The “Weight of Evidence” Model

Published last month, the EMA’s concept paper outlines plans for a reflection paper on how “proof-of-concept” data should be used to guide early-stage drug development. At its core is a shift away from rigid data requirements toward a “weight of evidence” model, where regulators assess the totality of available data, including non-clinical studies, early clinical signals, and biological rationale.

This approach is already gaining traction in oncology, particularly in paediatric settings where patient populations are small and traditional large-scale trials are often unfeasible. In such cases, regulators are increasingly willing to rely on mechanistic understanding and preclinical evidence to justify moving into clinical trials earlier, provided there is a strong scientific rationale and unmet medical need.

The EMA’s concept paper emphasises that development decisions should be grounded in several key domains, including mechanism of action, disease biology, pharmacology, and safety, as well as the broader clinical context. Rather than requiring exhaustive datasets upfront, the agency is signalling openness to iterative development, where evidence is built progressively and regulatory decisions evolve alongside the data.

For the psychedelics field, this raises a clear question: could a similar framework accelerate the path to approval?

A shift toward mechanism-of-action–based regulation in psychedelics could, in theory, reduce the need to pursue separate approvals for each diagnostic category, such as depression or PTSD, by anchoring use to a shared underlying biology.

If regulators accept that psychedelic therapies exert their primary effect through defined pathways, for example 5-HT2A receptor activation leading to increased neuroplasticity and network-level brain changes, then the relevant treatment population could be framed around patients exhibiting that dysfunction rather than a specific DSM label. In this model, a single approval could cover multiple conditions where the same mechanism is implicated, provided there is sufficient evidence linking that pathway to clinical benefit across those populations.

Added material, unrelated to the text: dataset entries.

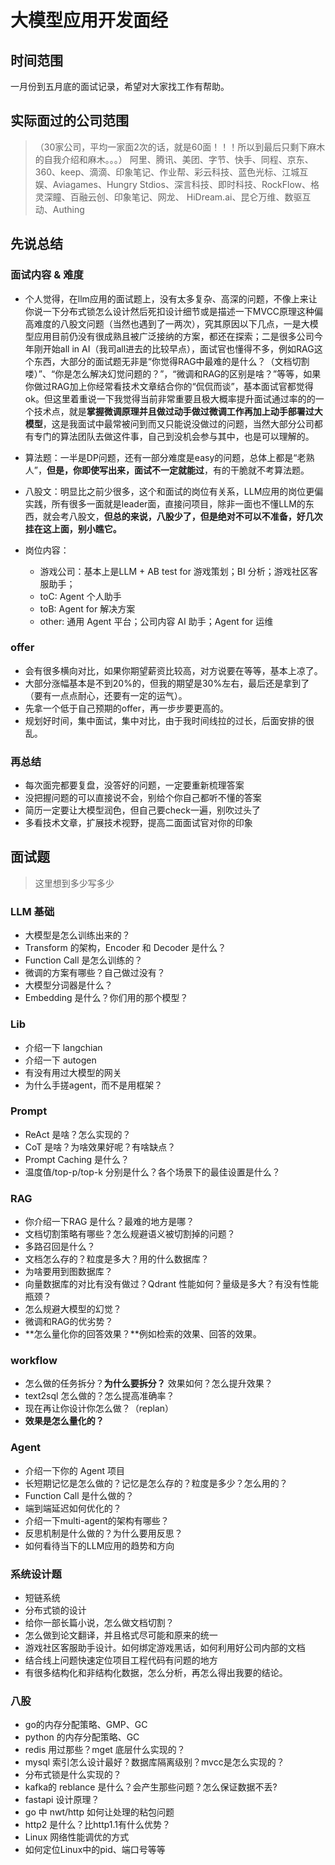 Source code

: # 大模型应用开发面经
## 时间范围
一月份到五月底的面试记录，希望对大家找工作有帮助。

## 实际面过的公司范围
>（30家公司，平均一家面2次的话，就是60面！！！所以到最后只剩下麻木的自我介绍和麻木。。。）
阿里、腾讯、美团、字节、快手、同程、京东、360、keep、滴滴、印象笔记、作业帮、彩云科技、蓝色光标、江城互娱、Aviagames、Hungry Stdios、深言科技、即时科技、RockFlow、格灵深瞳、百融云创、印象笔记、网龙、 HiDream.ai、昆仑万维、数驱互动、Authing

## 先说总结
### 面试内容 & 难度
- 个人觉得，在llm应用的面试题上，没有太多复杂、高深的问题，不像上来让你说一下分布式锁怎么设计然后死扣设计细节或是描述一下MVCC原理这种偏高难度的八股文问题（当然也遇到了一两次），究其原因以下几点，一是大模型应用目前仍没有很成熟且被广泛接纳的方案，都还在探索；二是很多公司今年刚开始all in AI（我司all进去的比较早点），面试官也懂得不多，例如RAG这个东西，大部分的面试题无非是“你觉得RAG中最难的是什么？（文档切割喽）”、“你是怎么解决幻觉问题的？”，“微调和RAG的区别是啥？”等等，如果你做过RAG加上你经常看技术文章结合你的“侃侃而谈”，基本面试官都觉得ok。但这里着重说一下我觉得当前非常重要且极大概率提升面试通过率的的一个技术点，就是**掌握微调原理并且做过动手做过微调工作再加上动手部署过大模型**，这是我面试中最常被问到而又只能说没做过的问题，当然大部分公司都有专门的算法团队去做这件事，自己到没机会参与其中，也是可以理解的。

- 算法题：一半是DP问题，还有一部分难度是easy的问题，总体上都是“老熟人”，**但是，你即使写出来，面试不一定就能过**，有的干脆就不考算法题。

- 八股文：明显比之前少很多，这个和面试的岗位有关系，LLM应用的岗位更偏实践，所有很多一面就是leader面，直接问项目，除非一面也不懂LLM的东西，就会考八股文，**但总的来说，八股少了，但是绝对不可以不准备，好几次挂在这上面，别小瞧它。**

- 岗位内容：
  - 游戏公司：基本上是LLM + AB test for 游戏策划；BI 分析；游戏社区客服助手；
  - toC: Agent 个人助手
  - toB: Agent for 解决方案
  - other: 通用 Agent 平台；公司内容 AI 助手；Agent for 运维
    
### offer
- 会有很多横向对比，如果你期望薪资比较高，对方说要在等等，基本上凉了。
- 大部分涨幅基本是不到20%的，但我的期望是30%左右，最后还是拿到了（要有一点点耐心，还要有一定的运气）。
- 先拿一个低于自己预期的offer，再一步步要更高的。
- 规划好时间，集中面试，集中对比，由于我时间线拉的过长，后面安排的很乱。

### 再总结
- 每次面完都要复盘，没答好的问题，一定要重新梳理答案
- 没把握问题的可以直接说不会，别给个你自己都听不懂的答案
- 简历一定要让大模型润色，但自己要check一遍，别吹过头了
- 多看技术文章，扩展技术视野，提高二面面试官对你的印象

## 面试题
> 这里想到多少写多少

### LLM 基础
- 大模型是怎么训练出来的？
- Transform 的架构，Encoder 和 Decoder 是什么？
- Function Call 是怎么训练的？
- 微调的方案有哪些？自己做过没有？
- 大模型分词器是什么？
- Embedding 是什么？你们用的那个模型？

### Lib
- 介绍一下 langchian
- 介绍一下 autogen
- 有没有用过大模型的网关
- 为什么手搓agent，而不是用框架？

### Prompt
- ReAct 是啥？怎么实现的？
- CoT 是啥？为啥效果好呢？有啥缺点？
- Prompt Caching 是什么？
- 温度值/top-p/top-k 分别是什么？各个场景下的最佳设置是什么？

### RAG
- 你介绍一下RAG 是什么？最难的地方是哪？
- 文档切割策略有哪些？怎么规避语义被切割掉的问题？
- 多路召回是什么？
- 文档怎么存的？粒度是多大？用的什么数据库？
- 为啥要用到图数据库？
- 向量数据库的对比有没有做过？Qdrant 性能如何？量级是多大？有没有性能瓶颈？
- 怎么规避大模型的幻觉？
- 微调和RAG的优劣势？
- **怎么量化你的回答效果？**例如检索的效果、回答的效果。

### workflow
- 怎么做的任务拆分？**为什么要拆分？** 效果如何？怎么提升效果？
- text2sql 怎么做的？怎么提高准确率？
- 现在再让你设计你怎么做？（replan）
- **效果是怎么量化的？**

### Agent
- 介绍一下你的 Agent 项目
- 长短期记忆是怎么做的？记忆是怎么存的？粒度是多少？怎么用的？
- Function Call 是什么做的？
- 端到端延迟如何优化的？
- 介绍一下multi-agent的架构有哪些？
- 反思机制是什么做的？为什么要用反思？
- 如何看待当下的LLM应用的趋势和方向

### 系统设计题
- 短链系统
- 分布式锁的设计
- 给你一部长篇小说，怎么做文档切割？
- 怎么做到论文翻译，并且格式尽可能和原来的统一
- 游戏社区客服助手设计。如何绑定游戏黑话，如何利用好公司内部的文档
- 结合线上问题快速定位项目工程代码有问题的地方
- 有很多结构化和非结构化数据，怎么分析，再怎么得出我要的结论。

### 八股
- go的内存分配策略、GMP、GC
- python 的内存分配策略、GC
- redis 用过那些？mget 底层什么实现的？
- mysql 索引怎么设计最好？数据库隔离级别？mvcc是怎么实现的？
- 分布式锁是什么实现的？
- kafka的 reblance 是什么？会产生那些问题？怎么保证数据不丢?
- fastapi 设计原理？
- go 中 nwt/http 如何让处理的粘包问题
- http2 是什么？比http1.1有什么优势？
- Linux 网络性能调优的方式
- 如何定位Linux中的pid、端口号等等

This would shift development away from duplicative, indication-by-indication trials toward demonstrating consistent mechanistic effects and reproducible outcomes in biologically defined subgroups.

There are other parallels between the regulatory paths described in the paper and psychedelics. Psychedelic therapies are often being developed for conditions where unmet need remains high and patient populations can be difficult to study using conventional trial designs. Like paediatric oncology, these indications may benefit from more flexible approaches that incorporate multiple forms of evidence.

However, important differences remain.

Oncology drug development is underpinned by well-established biological models and biomarkers, allowing regulators to link mechanism of action to clinical outcomes with a relatively high degree of confidence. In contrast, the mechanisms underlying psychedelic therapies are still being defined, spanning pharmacological effects, neural network changes, and the subjective therapeutic experience itself.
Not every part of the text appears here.